Average processing times are three months worse than October last year.
Nine in 10 applicants receive a decision on their citizenship within 16 months, up from 14 months in October.
The worsening waits follow the axeing of hundreds of processing staff, a boom in lodgements and a shift to automation.
Greens senator Nick McKim said the ballooning delays reflected a lack of respect for aspiring citizens, laying blame for the blowout at management for shedding staff.
Senator McKim said the delays were impacting on crucial life decisions around employment, housing and education.
"People want to be able to make plans for their lives and for many people that's not currently possible because of the delays," he told AAP.
"People who want to make such an important commitment to Australia by becoming citizens should be respected by having their applications dealt with in a reasonable timeframe."
The blowouts come as the Turnbull government pursues tougher hurdles to citizenship, including extending the waiting period for permanent residents to become citizens to four years.

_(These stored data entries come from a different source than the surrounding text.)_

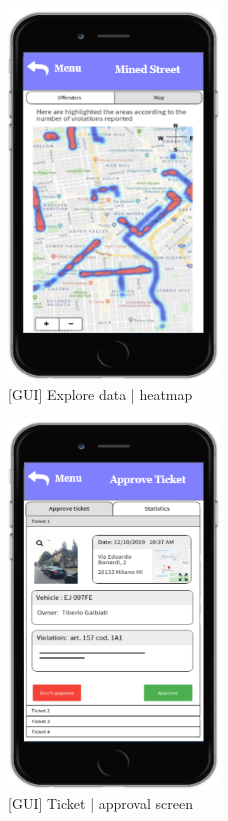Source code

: \begin{figure}[h]
		\centering
      \includegraphics[width=0.5\textwidth]{GUI/MinedStreet.png}
      \caption{[GUI] Explore data | heatmap}   \label{fig:MinedStreet}
\end{figure}

\begin{figure}[h]
		\centering
      \includegraphics[width=0.5\textwidth]{GUI/Ticket.png}
      \caption{[GUI] Ticket | approval screen}   \label{fig:Ticket}
\end{figure}
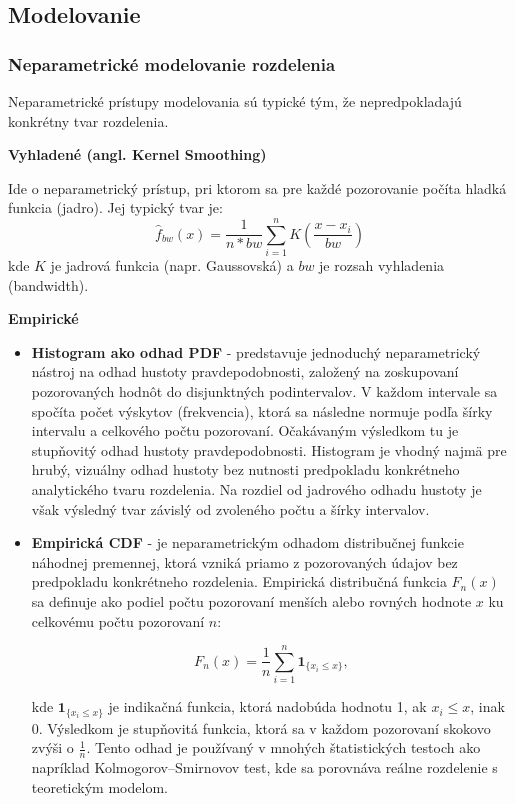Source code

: \subsection{Modelovanie}

\subsubsection{Neparametrické modelovanie rozdelenia}\label{subsubsection:nonparametric_models}

Neparametrické prístupy modelovania sú typické tým, že nepredpokladajú konkrétny tvar rozdelenia.

\textbf{Vyhladené (angl. Kernel Smoothing)}

Ide o neparametrický prístup, pri ktorom sa pre každé pozorovanie počíta hladká funkcia (jadro). Jej typický tvar je:
\begin{equation}
\hat{f}_{bw}(x) = \frac{1}{n*bw} \sum_{i=1}^n K\left( \frac{x - x_i}{bw} \right)
\end{equation}
kde $K$ je jadrová funkcia (napr. Gaussovská) a $bw$ je rozsah vyhladenia (bandwidth).

\textbf{Empirické}

\begin{itemize}
  \item \textbf{Histogram ako odhad PDF} - predstavuje jednoduchý neparametrický nástroj na odhad hustoty pravdepodobnosti, založený na zoskupovaní pozorovaných hodnôt do disjunktných podintervalov. V každom intervale sa spočíta počet výskytov (frekvencia), ktorá sa následne normuje podľa šírky intervalu a celkového počtu pozorovaní. Očakávaným výsledkom tu je stupňovitý odhad hustoty pravdepodobnosti. Histogram je vhodný najmä pre hrubý, vizuálny odhad hustoty bez nutnosti predpokladu konkrétneho analytického tvaru rozdelenia. Na rozdiel od jadrového odhadu hustoty je však výsledný tvar závislý od zvoleného počtu a šírky intervalov.
  \item \textbf{Empirická CDF} - je neparametrickým odhadom distribučnej funkcie náhodnej premennej, ktorá vzniká priamo z pozorovaných údajov bez predpokladu konkrétneho rozdelenia. Empirická distribučná funkcia $F_n(x)$ sa definuje ako podiel počtu pozorovaní menších alebo rovných hodnote $x$ ku celkovému počtu pozorovaní $n$:
  
  \begin{equation}
  F_n(x) = \frac{1}{n} \sum_{i=1}^{n} \mathbf{1}_{\{x_i \leq x\}},
  \end{equation}

  kde $\mathbf{1}_{\{x_i \leq x\}}$ je indikačná funkcia, ktorá nadobúda hodnotu 1, ak $x_i \leq x$, inak 0. Výsledkom je stupňovitá funkcia, ktorá sa v každom pozorovaní skokovo zvýši o $\frac{1}{n}$. Tento odhad je používaný v mnohých štatistických testoch ako napríklad Kolmogorov–Smirnovov test, kde sa porovnáva reálne rozdelenie s teoretickým modelom.
\end{itemize}

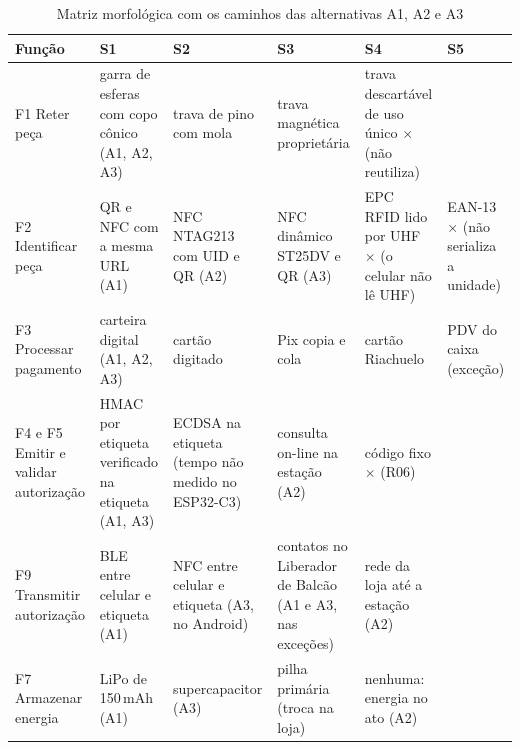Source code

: \begin{table}[htbp]
    \centering
    \caption{Matriz morfológica com os caminhos das alternativas A1, A2 e A3}
    \label{tab:r2-morfologica}
    \scriptsize
    \setlength{\tabcolsep}{3pt}
    \renewcommand{\arraystretch}{1.25}
    \begin{tabularx}{\textwidth}{@{}
        >{\RaggedRight\arraybackslash}p{2.2cm}
        >{\RaggedRight\arraybackslash}X
        >{\RaggedRight\arraybackslash}X
        >{\RaggedRight\arraybackslash}X
        >{\RaggedRight\arraybackslash}X
        >{\RaggedRight\arraybackslash}X@{}}
        \toprule
        \textbf{Função} & \textbf{S1} & \textbf{S2} & \textbf{S3} & \textbf{S4} & \textbf{S5} \\
        \midrule
        F1 Reter peça & \cellcolor{r2laranjaclaro}garra de esferas com copo cônico (A1, A2, A3) & trava de pino com mola & trava magnética proprietária & trava descartável de uso único $\times$ (não reutiliza) & \\
        \addlinespace
        F2 Identificar peça & \cellcolor{r2laranjaclaro}QR e NFC com a mesma URL (A1) & \cellcolor{r2azulclaro}NFC NTAG213 com UID e QR (A2) & \cellcolor{r2verdeclaro}NFC dinâmico ST25DV e QR (A3) & EPC RFID lido por UHF $\times$ (o celular não lê UHF) & EAN-13 $\times$ (não serializa a unidade) \\
        \addlinespace
        F3 Processar pagamento & \cellcolor{r2laranjaclaro}carteira digital (A1, A2, A3) & cartão digitado & Pix copia e cola & cartão Riachuelo & PDV do caixa (exceção) \\
        \addlinespace
        F4 e F5 Emitir e validar autorização & \cellcolor{r2laranjaclaro}HMAC por etiqueta verificado na etiqueta (A1, A3) & ECDSA na etiqueta (tempo não medido no ESP32-C3) & \cellcolor{r2azulclaro}consulta on-line na estação (A2) & código fixo $\times$ (R06) & \\
        \addlinespace
        F9 Transmitir autorização & \cellcolor{r2laranjaclaro}BLE entre celular e etiqueta (A1) & \cellcolor{r2verdeclaro}NFC entre celular e etiqueta (A3, no Android) & \cellcolor{r2laranjaclaro}contatos no Liberador de Balcão (A1 e A3, nas exceções) & \cellcolor{r2azulclaro}rede da loja até a estação (A2) & \\
        \addlinespace
        F7 Armazenar energia & \cellcolor{r2laranjaclaro}LiPo de 150\,mAh (A1) & \cellcolor{r2verdeclaro}supercapacitor (A3) & pilha primária (troca na loja) & \cellcolor{r2azulclaro}nenhuma: energia no ato (A2) & \\

\end{tabularx}
\end{table}
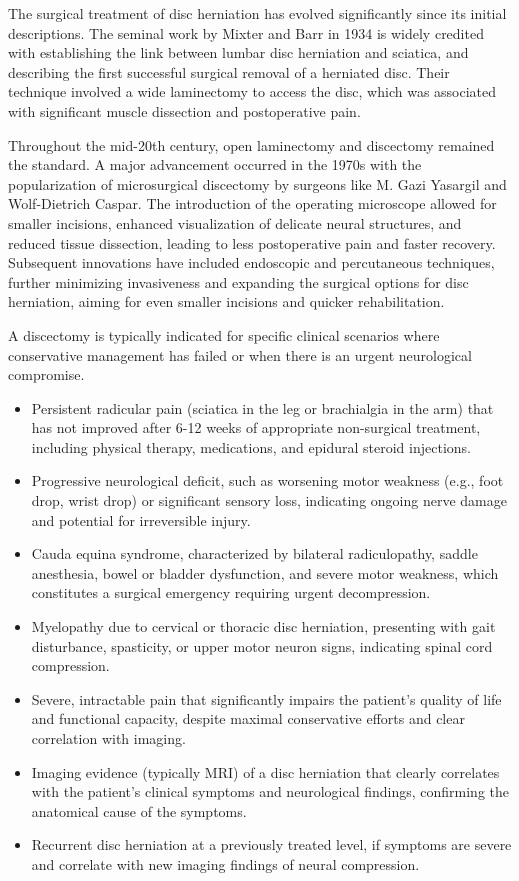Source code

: The surgical treatment of disc herniation has evolved significantly since its initial descriptions. The seminal work by Mixter and Barr in 1934 is widely credited with establishing the link between lumbar disc herniation and sciatica, and describing the first successful surgical removal of a herniated disc. Their technique involved a wide laminectomy to access the disc, which was associated with significant muscle dissection and postoperative pain.

Throughout the mid-20th century, open laminectomy and discectomy remained the standard. A major advancement occurred in the 1970s with the popularization of microsurgical discectomy by surgeons like M. Gazi Yasargil and Wolf-Dietrich Caspar. The introduction of the operating microscope allowed for smaller incisions, enhanced visualization of delicate neural structures, and reduced tissue dissection, leading to less postoperative pain and faster recovery. Subsequent innovations have included endoscopic and percutaneous techniques, further minimizing invasiveness and expanding the surgical options for disc herniation, aiming for even smaller incisions and quicker rehabilitation.

A discectomy is typically indicated for specific clinical scenarios where conservative management has failed or when there is an urgent neurological compromise.

\begin{itemize}
  \item Persistent radicular pain (sciatica in the leg or brachialgia in the arm) that has not improved after 6-12 weeks of appropriate non-surgical treatment, including physical therapy, medications, and epidural steroid injections.
  \item Progressive neurological deficit, such as worsening motor weakness (e.g., foot drop, wrist drop) or significant sensory loss, indicating ongoing nerve damage and potential for irreversible injury.
  \item Cauda equina syndrome, characterized by bilateral radiculopathy, saddle anesthesia, bowel or bladder dysfunction, and severe motor weakness, which constitutes a surgical emergency requiring urgent decompression.
  \item Myelopathy due to cervical or thoracic disc herniation, presenting with gait disturbance, spasticity, or upper motor neuron signs, indicating spinal cord compression.
  \item Severe, intractable pain that significantly impairs the patient's quality of life and functional capacity, despite maximal conservative efforts and clear correlation with imaging.
  \item Imaging evidence (typically MRI) of a disc herniation that clearly correlates with the patient's clinical symptoms and neurological findings, confirming the anatomical cause of the symptoms.
  \item Recurrent disc herniation at a previously treated level, if symptoms are severe and correlate with new imaging findings of neural compression.
\end{itemize}

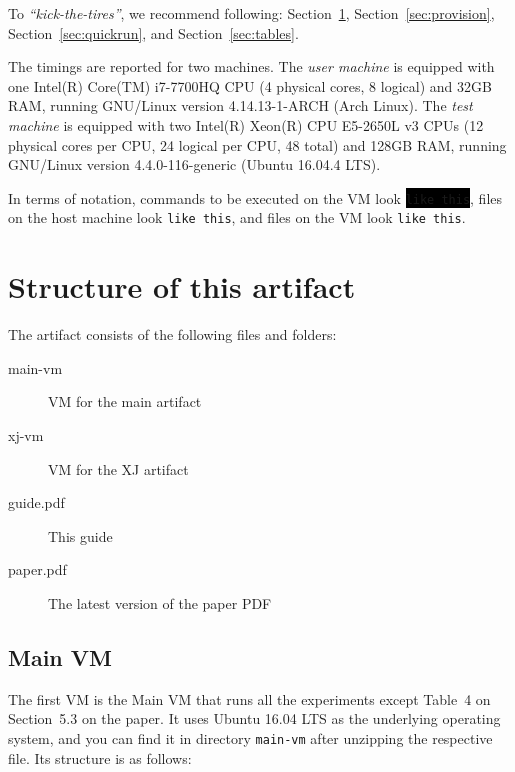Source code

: \documentclass[12pt]{article}
\newcommand{\command}[1]{\colorbox{black}{\texttt{\color{white}#1}}}
\newcommand{\host}[1]{\colorbox{blue!20}{\texttt{\color{black}#1}}}
\newcommand{\vm}[1]{\colorbox{green!20}{\texttt{\color{black}#1}}}
\begin{document}
To \emph{``kick-the-tires''}, we recommend following:
Section~\ref{sec:structure}, Section~\ref{sec:provision},
Section~\ref{sec:quickrun}, and Section~\ref{sec:tables}.

The timings are reported for two machines.  The \emph{user machine} is equipped
with one Intel(R) Core(TM) i7-7700HQ CPU (4 physical cores, 8 logical) and 32GB
RAM, running GNU/Linux version 4.14.13-1-ARCH (Arch Linux).  The \emph{test
machine} is equipped with two Intel(R) Xeon(R) CPU E5-2650L v3 CPUs (12 physical
cores per CPU, 24 logical per CPU, 48 total) and 128GB RAM, running GNU/Linux
version 4.4.0-116-generic (Ubuntu 16.04.4 LTS).

In terms of notation, commands to be executed on the VM look \command{like
this}, files on the host machine look \host{like this}, and files on the VM look
\vm{like this}.

\section{Structure of this artifact}
\label{sec:structure}

The artifact consists of the following files and folders:

\begin{description}

    \item[main-vm] VM for the main artifact

    \item[xj-vm] VM for the XJ artifact

    \item[guide.pdf] This guide

    \item[paper.pdf] The latest version of the paper PDF

\end{description}


\subsection{Main VM}
\label{sec:main}

The first VM is the Main VM that runs all the experiments except Table~4 on
Section~5.3 on the paper.  It uses Ubuntu 16.04 LTS as the underlying operating
system, and you can find it in directory \host{main-vm} after unzipping the
respective file.  Its structure is as follows:
\end{document}
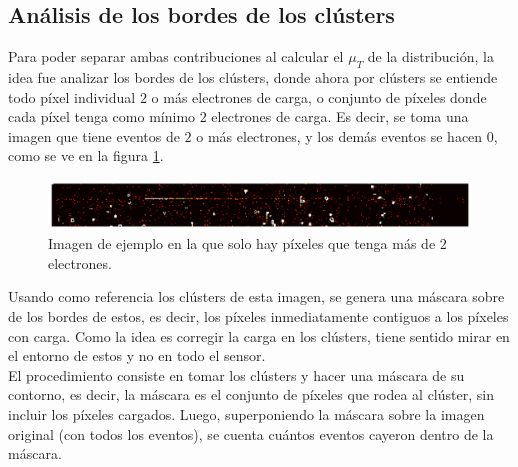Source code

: \subsection{Análisis de los bordes de los clústers}
\noindent Para poder separar ambas contribuciones al calcular el $\mu_{T}$ de la distribución, la idea fue analizar los bordes de los clústers, donde ahora por clústers se entiende todo píxel individual $2$ o más electrones de carga, o conjunto de píxeles donde cada píxel tenga como mínimo $2$ electrones de carga. Es decir, se toma una imagen que tiene eventos de $2$ o más electrones, y los demás eventos se hacen $0$, como se ve en la figura \ref{fig:ImagenFits2omasElectrones}.
\begin{figure}[h]
    \centering
    \includegraphics[scale=0.4]{Figs/imagen_fits_2_o_mas.pdf}
    \caption{\footnotesize{Imagen de ejemplo en la que solo hay píxeles que tenga más de $2$ electrones.}}
    \label{fig:ImagenFits2omasElectrones}
\end{figure}
Usando como referencia los clústers de esta imagen, se genera una máscara sobre de los bordes de estos, es decir, los píxeles inmediatamente contiguos a los píxeles con carga. Como la idea es corregir la carga en los clústers, tiene sentido mirar en el entorno de estos y no en todo el sensor.\\
\indent El procedimiento consiste en tomar los clústers y hacer una máscara de su contorno, es decir, la máscara es el conjunto de píxeles que rodea al clúster, sin incluir los píxeles cargados. Luego, superponiendo la máscara sobre la imagen original (con todos los eventos), se cuenta cuántos eventos cayeron dentro de la máscara. 
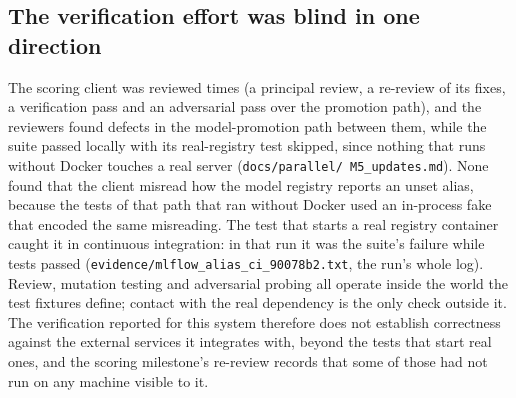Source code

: \subsection*{The verification effort was blind in one direction}
 The scoring client was reviewed
\nFakeReviews{} times (a principal review, a re-review of its fixes, a verification pass and an
adversarial pass over the promotion path), and the reviewers found \nFakeDefects{} defects in the
model-promotion path between them, while the suite passed locally with its real-registry test skipped,
since nothing that runs without Docker touches a real server (\texttt{docs/\allowbreak parallel/\allowbreak
M5\_updates.md}). None found that the client misread how the model registry reports an unset alias,
because the tests of that path that ran without Docker used an in-process fake that encoded the same
misreading. The test that starts a real registry container caught it in continuous integration: in that run it was the suite's
\nFakeCiFailed{} failure while \nFakeCiPassed{} tests passed
(\texttt{evidence/\allowbreak mlflow\_\allowbreak alias\_\allowbreak ci\_\allowbreak 90078b2.txt}, the
run's whole log). Review, mutation testing and
adversarial probing all operate inside the world the test fixtures define; contact with the real
dependency is the only check outside it. The verification reported for this system therefore does
not establish correctness against the external services it integrates with, beyond the tests that
start real ones, and the scoring milestone's re-review records that some of those had not run on any
machine visible to it.
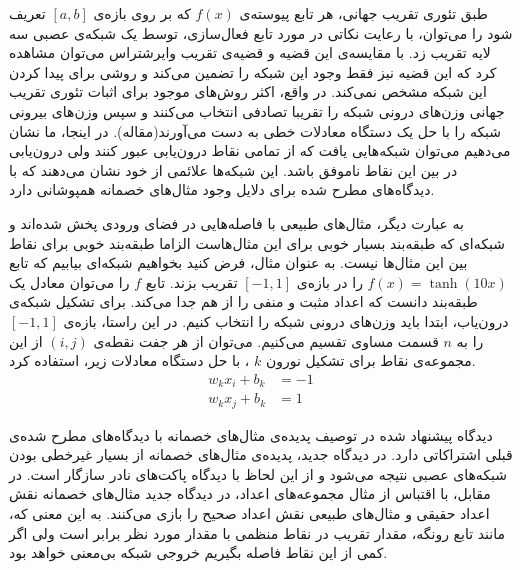 \documentclass[12pt,onecolumn,a4paper]{article}
\begin{document}
طبق تئوری تقریب جهانی، هر تابع پیوسته‌ی $f(x)$ که بر روی بازه‌ی $[a,b]$ تعریف شود را می‌توان، با رعایت نکاتی در مورد تابع فعال‌سازی، توسط یک شبکه‌ی عصبی سه لایه تقریب زد. با مقایسه‌ی این قضیه و قضیه‌ی تقریب وایرشتراس می‌توان مشاهده کرد که این قضیه نیز فقط وجود این شبکه را تضمین می‌کند و روشی برای پیدا کردن این شبکه مشخص نمی‌کند. در واقع، اکثر روش‌های موجود برای اثبات تئوری تقریب جهانی وزن‌های درونی شبکه را تقریبا تصادفی انتخاب می‌کنند و سپس وزن‌های بیرونی شبکه را با حل یک دستگاه معادلات خطی به دست می‌آورند(مقاله). در اینجا، ما نشان می‌دهیم می‌توان شبکه‌هایی یافت که از تمامی نقاط درون‌یابی عبور کنند ولی درون‌یابی در بین این نقاط ناموفق باشد. این شبکه‌ها علائمی از خود نشان می‌دهند که با دیدگاه‌های مطرح شده برای دلایل وجود مثال‌های خصمانه همپوشانی دارد.

به عبارت دیگر، مثال‌های طبیعی با فاصله‌هایی در فضای ورودی پخش شده‌اند و شبکه‌ای که طبقه‌بند بسیار خوبی برای این مثال‌هاست الزاما طبقه‌بند خوبی برای نقاط بین این مثال‌ها نیست. به عنوان مثال، فرض کنید بخواهیم شبکه‌ای بیابیم که تابع 
$f(x)=\tanh(10x)$ 
را در بازه‌ی 
$[-1,1]$
تقریب بزند. تابع 
$f$ 
را می‌توان معادل یک طبقه‌بند دانست که اعداد مثبت و منفی را از هم جدا می‌کند. برای تشکیل شبکه‌ی درون‌یاب، ابتدا باید وزن‌های درونی شبکه را انتخاب کنیم. در این راستا، بازه‌ی 
$[-1,1]$ 
را به 
$n$ 
قسمت مساوی تقسیم می‌کنیم. می‌توان از هر جفت نقطه‌ی 
$(i,j)$
از این مجموعه‌ی نقاط برای تشکیل نورون
$k$
، با حل دستگاه معادلات زیر، استفاده کرد.
\begin{align*}
   w_kx_i+b_k&=-1\\
   w_kx_j+b_k&=1
\end{align*}

دیدگاه پیشنهاد شده در توصیف پدیده‌ی مثال‌های خصمانه با دیدگاه‌های مطرح شده‌ی قبلی اشتراکاتی دارد. در دیدگاه جدید، پدیده‌ی مثال‌های خصمانه از بسیار غیرخطی بودن شبکه‌های عصبی نتیجه می‌شود و از این لحاظ با دیدگاه پاکت‌های نادر سازگار است. در مقابل، با اقتباس از مثال مجموعه‌های اعداد، در دیدگاه جدید مثال‌های خصمانه نقش اعداد حقیقی و مثال‌های طبیعی نقش اعداد صحیح را بازی می‌کنند. به این معنی که، مانند تابع رونگه، مقدار تقریب در نقاط منظمی با مقدار مورد نظر برابر است ولی اگر کمی از این نقاط فاصله بگیریم خروجی شبکه بی‌معنی خواهد بود.
\end{document}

A Home Affairs spokesman said there was a growing number of people seeking citizenship each year, and the department had a duty to thoroughly assess each application.
"Resolving these complex issues is often neither straightforward nor quick, as the decision-maker is faced with a set of circumstances unique to each case," the spokesman said.
Home Affairs has been allocated more than $100 million to overhaul its visa and citizenship processes, with most categories experiencing double-digit growth.
Appearing before a Senate hearing last year, Home Affairs secretary Michael Pezzullo conceded wait times were likely to worsen as his department pursued large-scale automation.
Justifying a decision to axe 355 officers, Mr Pezzullo said shifting to automation - not hiring more staff to process paper files - was the only way to manage the workload.
But Brooke Muscat-Bentley, from the public sector union, said it was bizarre for the federal government to continue cutting processing officers despite the steady rise in applications.
Staff were dealing with frustrated and anxious customers and an increasingly difficult workload.
"Putting the system under so much unnecessary pressure benefits no-one," she said.
The union is concerned the government is "deliberately running down" citizenship processing as a pretext to privatise the operation, as it is doing with visa processing.